→ **WORK TO COMPLETE**: Scan the listing below for the word "between" and copy every line that has it.

→ **DATASET ENTRIES**:

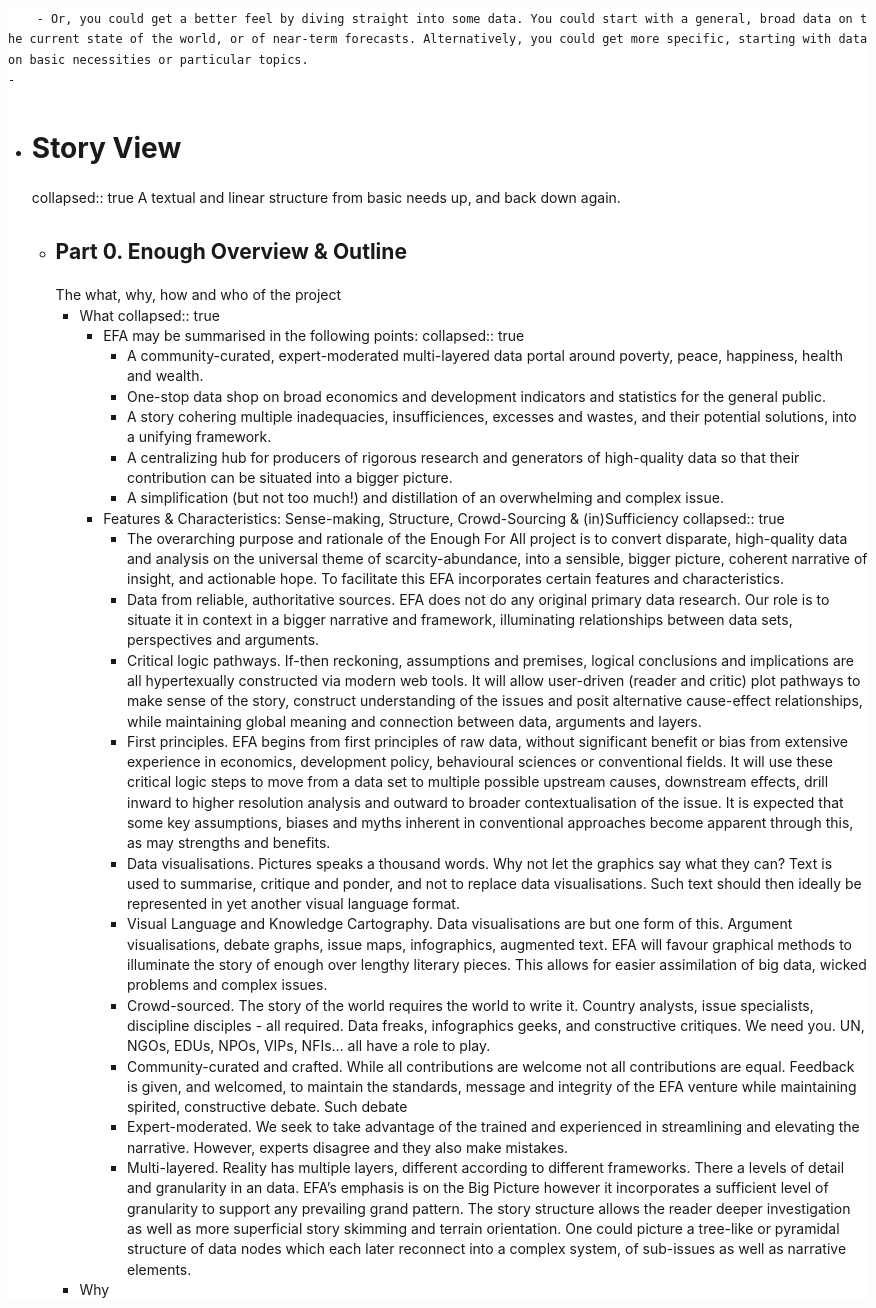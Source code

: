 		- Or, you could get a better feel by diving straight into some data. You could start with a general, broad data on the current state of the world, or of near-term forecasts. Alternatively, you could get more specific, starting with data on basic necessities or particular topics.
	-
- # Story View
  collapsed:: true
  A textual and linear structure from basic needs up, and back down again.
	- ## Part 0. Enough Overview & Outline
	  The what, why, how and who of the project
		- What
		  collapsed:: true
			- EFA may be summarised in the following points:
			  collapsed:: true
				- A community-curated, expert-moderated multi-layered data portal around poverty, peace, happiness, health and wealth.
				- One-stop data shop on broad economics and development indicators and statistics for the general public.
				- A story cohering multiple inadequacies, insufficiences, excesses and wastes, and their potential solutions, into a unifying framework.
				- A centralizing hub for producers of rigorous research and generators of high-quality data so that their contribution can be situated into a bigger picture.
				- A simplification (but not too much!) and distillation of an overwhelming and complex issue.
			- Features & Characteristics: Sense-making, Structure, Crowd-Sourcing & (in)Sufficiency
			  collapsed:: true
				- The overarching purpose and rationale of the Enough For All project is to convert disparate, high-quality data and analysis on the universal theme of scarcity-abundance, into a sensible, bigger picture, coherent narrative of insight, and actionable hope. To facilitate this EFA incorporates certain features and characteristics.
				- Data from reliable, authoritative sources. EFA does not do any original primary data research. Our role is to situate it in context in a bigger narrative and framework, illuminating relationships between data sets, perspectives and arguments.
				- Critical logic pathways. If-then reckoning, assumptions and premises, logical conclusions and implications are all hypertexually constructed via modern web tools. It will allow user-driven (reader and critic) plot pathways to make sense of the story, construct understanding of the issues and posit alternative cause-effect relationships, while maintaining global meaning and connection between data, arguments and layers.
				- First principles. EFA begins from first principles of raw data, without significant benefit or bias from extensive experience in economics, development policy, behavioural sciences or conventional fields. It will use these critical logic steps to move from a data set to multiple possible upstream causes, downstream effects, drill inward to higher resolution analysis and outward to broader contextualisation of the issue. It is expected that some key assumptions, biases and myths inherent in conventional approaches become apparent through this, as may strengths and benefits.
				- Data visualisations. Pictures speaks a thousand words. Why not let the graphics say what they can? Text is used to summarise, critique and ponder, and not to replace data visualisations. Such text should then ideally be represented in yet another visual language format.
				- Visual Language and Knowledge Cartography. Data visualisations are but one form of this. Argument visualisations, debate graphs, issue maps, infographics, augmented text. EFA will favour graphical methods to illuminate the story of enough over lengthy literary pieces. This allows for easier assimilation of big data, wicked problems and complex issues.
				- Crowd-sourced. The story of the world requires the world to write it. Country analysts, issue specialists, discipline disciples  - all required. Data freaks, infographics geeks, and constructive critiques. We need you. UN, NGOs, EDUs, NPOs, VIPs, NFIs… all have a role to play.
				- Community-curated and crafted. While all contributions are welcome not all contributions are equal. Feedback is given, and welcomed, to maintain the standards, message and integrity of the EFA venture while maintaining spirited, constructive debate. Such debate
				- Expert-moderated. We seek to take advantage of the trained and experienced in streamlining and elevating the narrative. However, experts disagree and they also make mistakes.
				- Multi-layered. Reality has multiple layers, different according to different frameworks. There a levels of detail and granularity in an data. EFA’s emphasis is on the Big Picture however it incorporates a sufficient level of granularity to support any prevailing grand pattern. The story structure allows the reader deeper investigation as well as more superficial story skimming and terrain orientation. One could picture a tree-like or pyramidal structure of data nodes which each later reconnect into a complex system, of sub-issues as well as narrative elements.
		- Why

→ **YOUR SOLUTION**:
				- Data from reliable, authoritative sources. EFA does not do any original primary data research. Our role is to situate it in context in a bigger narrative and framework, illuminating relationships between data sets, perspectives and arguments.
				- Critical logic pathways. If-then reckoning, assumptions and premises, logical conclusions and implications are all hypertexually constructed via modern web tools. It will allow user-driven (reader and critic) plot pathways to make sense of the story, construct understanding of the issues and posit alternative cause-effect relationships, while maintaining global meaning and connection between data, arguments and layers.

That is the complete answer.